» **DESCRIPTION OF THE TASK**: Before writing out the records, remove the pictures; keep everything else exact.

┄┄┄┄┄┄

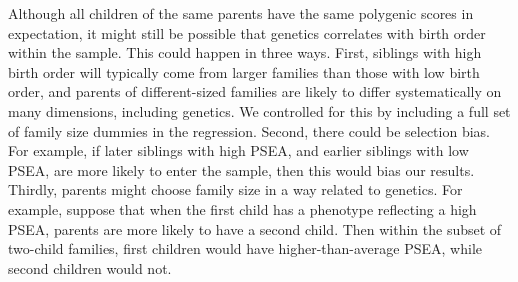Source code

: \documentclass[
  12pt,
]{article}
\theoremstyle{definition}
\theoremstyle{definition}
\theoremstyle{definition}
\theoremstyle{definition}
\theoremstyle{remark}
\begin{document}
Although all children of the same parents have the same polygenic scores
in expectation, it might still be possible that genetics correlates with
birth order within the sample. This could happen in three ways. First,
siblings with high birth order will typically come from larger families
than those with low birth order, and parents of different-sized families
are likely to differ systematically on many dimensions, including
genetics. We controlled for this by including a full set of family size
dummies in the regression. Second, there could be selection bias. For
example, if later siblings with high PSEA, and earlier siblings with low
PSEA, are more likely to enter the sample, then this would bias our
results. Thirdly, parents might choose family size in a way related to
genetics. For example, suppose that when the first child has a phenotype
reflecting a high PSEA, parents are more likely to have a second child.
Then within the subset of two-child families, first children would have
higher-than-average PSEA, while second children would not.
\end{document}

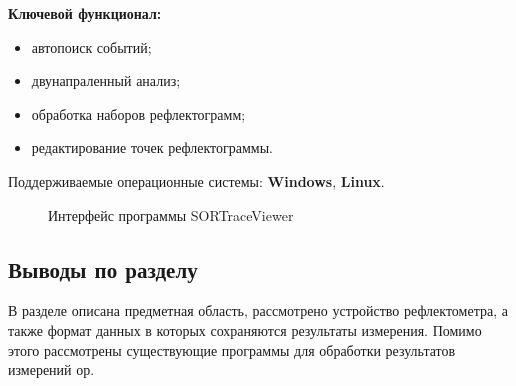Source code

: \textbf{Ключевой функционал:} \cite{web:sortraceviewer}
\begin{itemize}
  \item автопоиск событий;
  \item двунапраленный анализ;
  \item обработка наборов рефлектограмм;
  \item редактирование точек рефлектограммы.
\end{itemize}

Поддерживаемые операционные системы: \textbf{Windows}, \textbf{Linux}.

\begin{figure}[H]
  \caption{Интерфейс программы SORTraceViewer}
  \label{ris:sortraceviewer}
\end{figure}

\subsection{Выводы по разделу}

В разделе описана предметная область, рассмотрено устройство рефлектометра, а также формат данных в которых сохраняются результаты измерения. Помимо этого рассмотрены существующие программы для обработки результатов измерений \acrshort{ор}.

┄┄┄┄┄┄

» **RESPONSE FOR THIS EXERCISE**:
Source code

: \documentclass[
  12pt,
]{article}
\theoremstyle{definition}
\theoremstyle{definition}
\theoremstyle{definition}
\theoremstyle{definition}
\theoremstyle{remark}
\begin{document}
Although all children of the same parents have the same polygenic scores
in expectation, it might still be possible that genetics correlates with
birth order within the sample. This could happen in three ways. First,
siblings with high birth order will typically come from larger families
than those with low birth order, and parents of different-sized families
are likely to differ systematically on many dimensions, including
genetics. We controlled for this by including a full set of family size
dummies in the regression. Second, there could be selection bias. For
example, if later siblings with high PSEA, and earlier siblings with low
PSEA, are more likely to enter the sample, then this would bias our
results. Thirdly, parents might choose family size in a way related to
genetics. For example, suppose that when the first child has a phenotype
reflecting a high PSEA, parents are more likely to have a second child.
Then within the subset of two-child families, first children would have
higher-than-average PSEA, while second children would not.
\end{document}

Source code

: \textbf{Ключевой функционал:} \cite{web:sortraceviewer}
\begin{itemize}
  \item автопоиск событий;
  \item двунапраленный анализ;
  \item обработка наборов рефлектограмм;
  \item редактирование точек рефлектограммы.
\end{itemize}

Поддерживаемые операционные системы: \textbf{Windows}, \textbf{Linux}.

\begin{figure}[H]
  \caption{Интерфейс программы SORTraceViewer}
  \label{ris:sortraceviewer}
\end{figure}

\subsection{Выводы по разделу}

В разделе описана предметная область, рассмотрено устройство рефлектометра, а также формат данных в которых сохраняются результаты измерения. Помимо этого рассмотрены существующие программы для обработки результатов измерений \acrshort{ор}.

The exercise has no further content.